[[ Data supplied, beginning ]]
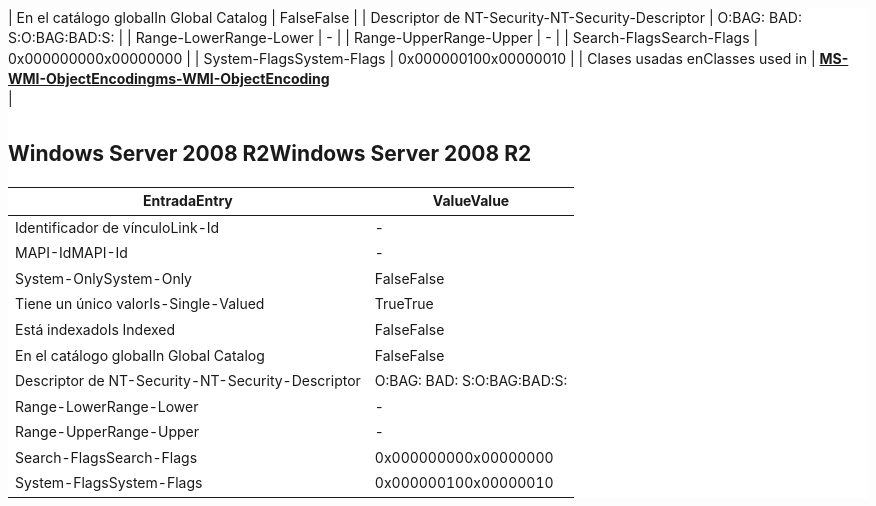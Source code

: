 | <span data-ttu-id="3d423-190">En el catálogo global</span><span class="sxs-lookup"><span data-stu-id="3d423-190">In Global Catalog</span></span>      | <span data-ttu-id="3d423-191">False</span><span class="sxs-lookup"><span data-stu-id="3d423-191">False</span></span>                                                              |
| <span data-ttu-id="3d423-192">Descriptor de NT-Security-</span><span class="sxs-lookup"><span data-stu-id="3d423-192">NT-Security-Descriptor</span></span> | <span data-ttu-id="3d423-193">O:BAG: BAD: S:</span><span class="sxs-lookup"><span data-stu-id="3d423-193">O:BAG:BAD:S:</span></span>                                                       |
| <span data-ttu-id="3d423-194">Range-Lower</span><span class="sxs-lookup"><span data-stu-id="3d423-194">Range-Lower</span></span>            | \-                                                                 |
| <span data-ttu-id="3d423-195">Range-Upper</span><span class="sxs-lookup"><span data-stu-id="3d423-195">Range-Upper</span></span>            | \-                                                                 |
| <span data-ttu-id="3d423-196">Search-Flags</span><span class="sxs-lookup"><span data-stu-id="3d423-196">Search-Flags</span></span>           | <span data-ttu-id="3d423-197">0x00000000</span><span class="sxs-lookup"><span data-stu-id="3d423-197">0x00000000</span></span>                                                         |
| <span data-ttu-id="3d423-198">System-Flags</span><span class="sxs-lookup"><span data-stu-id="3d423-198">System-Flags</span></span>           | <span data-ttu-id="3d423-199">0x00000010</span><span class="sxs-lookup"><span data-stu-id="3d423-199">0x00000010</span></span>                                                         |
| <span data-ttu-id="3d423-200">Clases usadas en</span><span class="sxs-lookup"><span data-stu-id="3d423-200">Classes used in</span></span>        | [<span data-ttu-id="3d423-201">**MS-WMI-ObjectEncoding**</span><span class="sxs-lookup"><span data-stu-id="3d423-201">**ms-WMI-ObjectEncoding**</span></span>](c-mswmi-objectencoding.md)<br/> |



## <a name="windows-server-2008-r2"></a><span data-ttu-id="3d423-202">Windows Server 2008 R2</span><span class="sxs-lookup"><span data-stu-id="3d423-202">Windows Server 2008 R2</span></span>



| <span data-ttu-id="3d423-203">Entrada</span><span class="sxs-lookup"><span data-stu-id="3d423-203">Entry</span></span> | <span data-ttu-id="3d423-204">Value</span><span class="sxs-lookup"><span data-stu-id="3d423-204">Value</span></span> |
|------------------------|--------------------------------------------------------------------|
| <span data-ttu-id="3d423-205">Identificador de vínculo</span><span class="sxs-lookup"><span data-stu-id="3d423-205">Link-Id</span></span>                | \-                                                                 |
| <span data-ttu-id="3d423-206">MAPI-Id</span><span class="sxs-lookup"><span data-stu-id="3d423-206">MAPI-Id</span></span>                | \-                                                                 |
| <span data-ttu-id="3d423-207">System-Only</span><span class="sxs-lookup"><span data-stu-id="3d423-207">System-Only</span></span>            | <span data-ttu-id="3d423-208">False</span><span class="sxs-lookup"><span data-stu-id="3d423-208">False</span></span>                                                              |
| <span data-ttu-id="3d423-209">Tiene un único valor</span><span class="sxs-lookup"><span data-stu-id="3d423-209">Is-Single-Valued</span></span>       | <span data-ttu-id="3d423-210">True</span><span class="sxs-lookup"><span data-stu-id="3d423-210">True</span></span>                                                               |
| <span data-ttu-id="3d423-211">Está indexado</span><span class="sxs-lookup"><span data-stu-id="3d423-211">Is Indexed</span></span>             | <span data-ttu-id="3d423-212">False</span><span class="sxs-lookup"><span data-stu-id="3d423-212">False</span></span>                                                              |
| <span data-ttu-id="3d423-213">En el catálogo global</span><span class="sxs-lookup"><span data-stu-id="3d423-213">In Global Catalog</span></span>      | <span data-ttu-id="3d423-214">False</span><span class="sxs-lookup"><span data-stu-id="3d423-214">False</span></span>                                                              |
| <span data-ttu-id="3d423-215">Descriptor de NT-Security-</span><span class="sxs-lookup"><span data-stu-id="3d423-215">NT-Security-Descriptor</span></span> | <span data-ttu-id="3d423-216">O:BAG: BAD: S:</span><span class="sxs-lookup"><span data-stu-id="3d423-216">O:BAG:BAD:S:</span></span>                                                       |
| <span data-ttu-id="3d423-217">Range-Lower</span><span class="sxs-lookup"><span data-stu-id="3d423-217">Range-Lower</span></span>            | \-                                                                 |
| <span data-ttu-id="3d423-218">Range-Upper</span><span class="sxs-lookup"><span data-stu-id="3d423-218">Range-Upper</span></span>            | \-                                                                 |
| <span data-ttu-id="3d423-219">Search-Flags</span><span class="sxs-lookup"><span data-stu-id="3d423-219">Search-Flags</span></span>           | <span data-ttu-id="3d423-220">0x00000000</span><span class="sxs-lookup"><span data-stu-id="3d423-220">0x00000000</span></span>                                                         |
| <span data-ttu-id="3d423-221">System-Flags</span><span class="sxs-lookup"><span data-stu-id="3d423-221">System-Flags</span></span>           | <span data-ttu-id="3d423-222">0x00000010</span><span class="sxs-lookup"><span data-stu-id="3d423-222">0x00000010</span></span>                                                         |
[[ Data supplied, end ]]
### What is expected
Find every line above that contains the word "Catalog", and return each one.

### Your response
: | <span data-ttu-id="3d423-190">En el catálogo global</span><span class="sxs-lookup"><span data-stu-id="3d423-190">In Global Catalog</span></span>      | <span data-ttu-id="3d423-191">False</span><span class="sxs-lookup"><span data-stu-id="3d423-191">False</span></span>                                                              |
| <span data-ttu-id="3d423-213">En el catálogo global</span><span class="sxs-lookup"><span data-stu-id="3d423-213">In Global Catalog</span></span>      | <span data-ttu-id="3d423-214">False</span><span class="sxs-lookup"><span data-stu-id="3d423-214">False</span></span>                                                              |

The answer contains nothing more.